INTERVENTION: explore how bad it has to get before she would do that, in order to deal with confusion, and then ask her why not do things differently as long as she's going to die anyway.
(6) Deal with inability to eat.
INTERVENTION: directive to fast for a day.
(7) Deal with absences from job.
INTERVENTION: directive for Maria to request several days off from work and rest.
(8) Deal with distance from parents.
INTERVENTION: direct her to "trick" her parents into taking the children for awhile; have her begin by appreciating them for caring about the kids.
(9) Deal with staying away from other people.
INTERVENTION: directive to stay totally away from others for a day or two, and then to spend some fun time with her friends and family.

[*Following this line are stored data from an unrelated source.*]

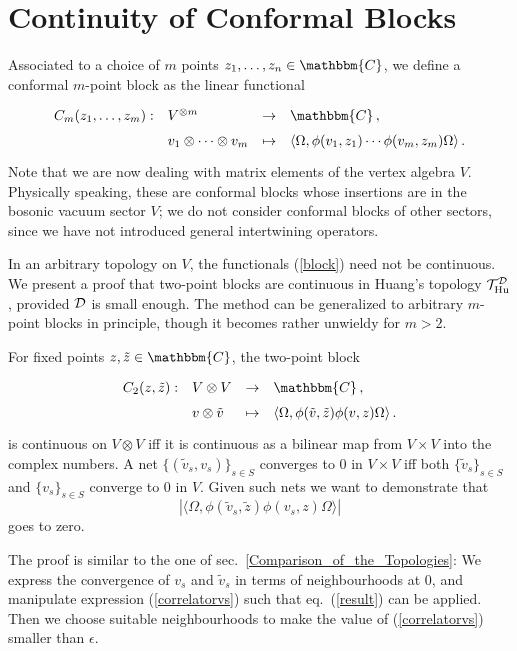 \documentclass[a4paper,12pt,twoside]{article}
\renewcommand{\b}{\langle}
\renewcommand{\k}{\rangle}
\renewcommand{\c}[1]{{\cal #1}}
\newcommand{\bC}{\mathbbm{C}}
\newcommand{\cT}{{\cal T}}
\newcommand{\eq}[1]{(\ref{#1})}
\newcommand{\D}{\c{D}}
\newcommand{\Hu}{{\rm Hu}}
\newcommand{\THud}{\cT_{\Hu}^{\D}}
\newcommand{\vt}{\tilde{v}}
\newcommand{\zt}{\tilde{z}}
\begin{document}
\section{Continuity of Conformal Blocks}
\label{Continuity_of_Conformal_Blocks}
Associated to a choice of $m$ points $z_1,\ldots,z_n\in\bC$,
we define a conformal $m$-point block as the linear
functional
\begin{equation}
\label{block}
\renewcommand{\arraystretch}{1.5}
\begin{array}{llll}
C_m(z_1,\ldots,z_m): & V^{\otimes m} & \to & \bC\,, \\
& v_1\otimes\cdots\otimes v_m & \mapsto &
\b\Omega,\phi(v_1,z_1)\cdots\phi(v_m,z_m)\Omega\k\,.
\end{array}
\end{equation}
Note that we are now dealing with matrix elements of
the vertex algebra $V$. Physically speaking, these are
conformal blocks whose insertions are in the bosonic vacuum
sector $V$; we do not consider conformal blocks of other
sectors, since we have not introduced general intertwining
operators.

In an arbitrary topology on $V$, the functionals \eq{block}
need not be continuous. We present a proof that
two-point blocks are continuous in Huang's topology
$\THud$, provided $\D$ is small enough.
The method can be generalized to arbitrary
$m$-point blocks in principle,
though it becomes rather unwieldy for $m>2$.

For fixed points $z, \zt\in\bC$, the two-point block
$$
\renewcommand{\arraystretch}{1.5}
\begin{array}{llll}
C_2(z,\zt): & V\otimes V & \to & \bC\,, \\
& v\otimes \vt & \mapsto &
\b\Omega,\phi(\vt,\zt)\phi(v,z)\Omega\k\,.
\end{array}
$$
is continuous on $V\otimes V$ iff it is
continuous as a bilinear map from $V\times V$
into the complex numbers.
A net $\{(\vt_s,v_s)\}_{s\in S}$
converges to 0 in $V\times V$ iff both
$\{\vt_s\}_{s\in S}$ and $\{v_s\}_{s\in S}$
converge to 0 in $V$.
Given such nets we want to demonstrate that
\begin{equation}
\label{correlatorvs}
|\b\Omega,\phi(\vt_s,\zt)\phi(v_s,z)\Omega\k|
\end{equation}
goes to zero.

The proof is similar to the one of sec.\ \ref{Comparison_of_the_Topologies}:
We express the convergence of $v_s$ and $\vt_s$ in terms of
neighbourhoods at 0, and manipulate expression \eq{correlatorvs}
such that eq.\ \eq{result} can be applied. Then we choose suitable neighbourhoods
to make the value of \eq{correlatorvs} smaller than $\epsilon$.
\end{document}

(10) Deal with losing control of children.
INTERVENTION: directive to spend queality time with the kids, perhaps take them on a trip. Or perhaps a directive to ask them to lay down face-down on the floor and sit on them, one at a time, playfully. Once they realize they can't get up let them up.
(11) Deal with distrust of men.
INTERVENTION: Have her write her ex-husband's name on a piece of paper and tear it up. Give her a directive to continue dating in a light-hearted way and observe how many ways other men are different from her ex-husband. Ask her to future project and describe a good relationship.